**PROBLEM STATEMENT:**
From the material below, copy each line that holds the word "frame".

------------------------------------------------

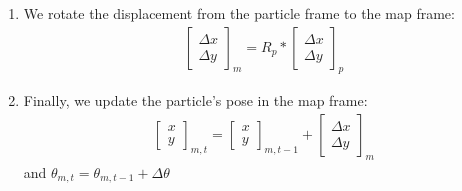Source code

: \documentclass[11pt]{article}
\begin{document}
\begin{enumerate}
\item We rotate the displacement from the particle frame to the map frame:
\begin{align*}
\begin{bmatrix}
\Delta x \\
\Delta y
\end{bmatrix}_{m} = 
R_{p} * \begin{bmatrix}
\Delta x \\
\Delta y
\end{bmatrix}_{p}
\end{align*}

\item Finally, we update the particle's pose in the map frame:
\begin{align*}
\begin{bmatrix}
x \\
y
\end{bmatrix}_{m,t} = 
\begin{bmatrix}
x \\
y
\end{bmatrix}_{m,t-1} +
\begin{bmatrix}
\Delta x \\
\Delta y
\end{bmatrix}_{m}
\end{align*}
and $\theta_{m,t} = \theta_{m,t-1} + \Delta \theta$
\end{enumerate}
\end{document}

------------------------------------------------

**SOLVED EXERCISE:**
\item We rotate the displacement from the particle frame to the map frame:
\item Finally, we update the particle's pose in the map frame:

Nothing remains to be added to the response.